Segment Open
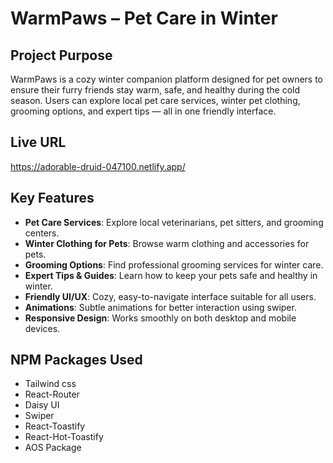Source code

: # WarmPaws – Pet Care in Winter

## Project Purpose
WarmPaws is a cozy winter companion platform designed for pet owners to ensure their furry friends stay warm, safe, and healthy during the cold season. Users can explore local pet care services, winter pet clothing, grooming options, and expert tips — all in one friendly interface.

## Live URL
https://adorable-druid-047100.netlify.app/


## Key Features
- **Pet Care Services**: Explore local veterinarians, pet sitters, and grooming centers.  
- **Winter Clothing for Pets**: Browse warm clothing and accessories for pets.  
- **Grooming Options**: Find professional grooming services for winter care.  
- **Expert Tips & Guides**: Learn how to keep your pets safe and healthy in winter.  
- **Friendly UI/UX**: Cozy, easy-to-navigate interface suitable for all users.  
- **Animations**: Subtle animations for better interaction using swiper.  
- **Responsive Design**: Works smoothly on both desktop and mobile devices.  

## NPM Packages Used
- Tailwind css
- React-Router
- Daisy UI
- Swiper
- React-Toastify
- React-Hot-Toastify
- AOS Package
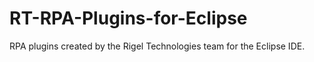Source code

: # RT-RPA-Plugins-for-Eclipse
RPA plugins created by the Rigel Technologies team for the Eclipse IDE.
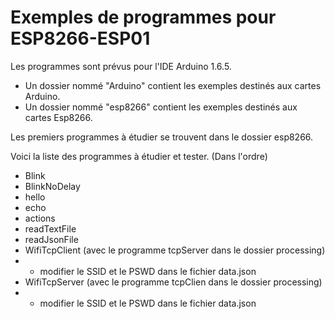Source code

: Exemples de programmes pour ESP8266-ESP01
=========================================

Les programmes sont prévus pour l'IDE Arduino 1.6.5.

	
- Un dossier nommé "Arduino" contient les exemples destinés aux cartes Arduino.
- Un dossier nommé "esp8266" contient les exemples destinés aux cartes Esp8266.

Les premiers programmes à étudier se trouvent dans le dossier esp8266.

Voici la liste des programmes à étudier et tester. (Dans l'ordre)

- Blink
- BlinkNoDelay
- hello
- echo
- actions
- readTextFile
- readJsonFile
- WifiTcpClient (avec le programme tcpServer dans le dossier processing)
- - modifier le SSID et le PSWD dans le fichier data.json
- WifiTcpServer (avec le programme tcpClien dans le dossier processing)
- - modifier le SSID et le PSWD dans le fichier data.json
Segment Closed
Segment Open
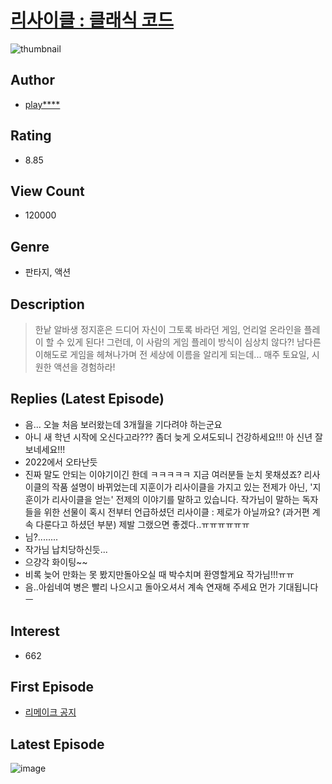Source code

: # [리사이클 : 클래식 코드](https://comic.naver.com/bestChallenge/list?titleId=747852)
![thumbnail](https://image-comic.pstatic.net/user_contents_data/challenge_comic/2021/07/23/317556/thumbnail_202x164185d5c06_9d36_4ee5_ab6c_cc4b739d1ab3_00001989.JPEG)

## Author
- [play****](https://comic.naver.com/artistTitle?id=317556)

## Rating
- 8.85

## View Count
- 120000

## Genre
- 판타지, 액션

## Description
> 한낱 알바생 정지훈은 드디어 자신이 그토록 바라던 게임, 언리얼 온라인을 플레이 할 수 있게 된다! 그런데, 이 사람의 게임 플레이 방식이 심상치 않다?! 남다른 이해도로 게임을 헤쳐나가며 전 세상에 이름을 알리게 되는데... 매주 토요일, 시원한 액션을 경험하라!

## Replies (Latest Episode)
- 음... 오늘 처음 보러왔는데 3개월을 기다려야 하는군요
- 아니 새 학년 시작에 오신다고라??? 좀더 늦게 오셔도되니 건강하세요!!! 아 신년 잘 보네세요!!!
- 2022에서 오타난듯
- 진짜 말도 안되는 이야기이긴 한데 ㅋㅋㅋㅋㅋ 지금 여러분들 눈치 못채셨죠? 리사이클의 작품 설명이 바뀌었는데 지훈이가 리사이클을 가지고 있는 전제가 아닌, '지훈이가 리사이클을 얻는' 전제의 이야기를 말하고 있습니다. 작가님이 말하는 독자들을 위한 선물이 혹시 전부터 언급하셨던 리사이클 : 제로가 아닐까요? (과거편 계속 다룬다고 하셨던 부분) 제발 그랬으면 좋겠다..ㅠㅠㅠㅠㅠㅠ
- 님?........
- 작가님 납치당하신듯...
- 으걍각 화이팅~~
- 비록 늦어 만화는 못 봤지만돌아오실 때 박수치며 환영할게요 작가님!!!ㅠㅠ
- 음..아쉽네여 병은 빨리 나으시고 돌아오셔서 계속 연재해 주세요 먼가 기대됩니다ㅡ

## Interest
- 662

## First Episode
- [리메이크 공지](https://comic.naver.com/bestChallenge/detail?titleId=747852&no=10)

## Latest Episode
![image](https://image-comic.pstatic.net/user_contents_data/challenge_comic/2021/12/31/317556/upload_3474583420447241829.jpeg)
Segment Closed
§ **Task brief**
Skip every picture, and restate word for word only the lines above from the line containing "## Key Features" to the line containing "aux cartes Arduino.", both of them included.

§ **Expected output**
## Key Features
- **Pet Care Services**: Explore local veterinarians, pet sitters, and grooming centers.  
- **Winter Clothing for Pets**: Browse warm clothing and accessories for pets.  
- **Grooming Options**: Find professional grooming services for winter care.  
- **Expert Tips & Guides**: Learn how to keep your pets safe and healthy in winter.  
- **Friendly UI/UX**: Cozy, easy-to-navigate interface suitable for all users.  
- **Animations**: Subtle animations for better interaction using swiper.  
- **Responsive Design**: Works smoothly on both desktop and mobile devices.  

## NPM Packages Used
- Tailwind css
- React-Router
- Daisy UI
- Swiper
- React-Toastify
- React-Hot-Toastify
- AOS Package
Source code

: # RT-RPA-Plugins-for-Eclipse
RPA plugins created by the Rigel Technologies team for the Eclipse IDE.
Source code

: Exemples de programmes pour ESP8266-ESP01
=========================================

Les programmes sont prévus pour l'IDE Arduino 1.6.5.

	
- Un dossier nommé "Arduino" contient les exemples destinés aux cartes Arduino.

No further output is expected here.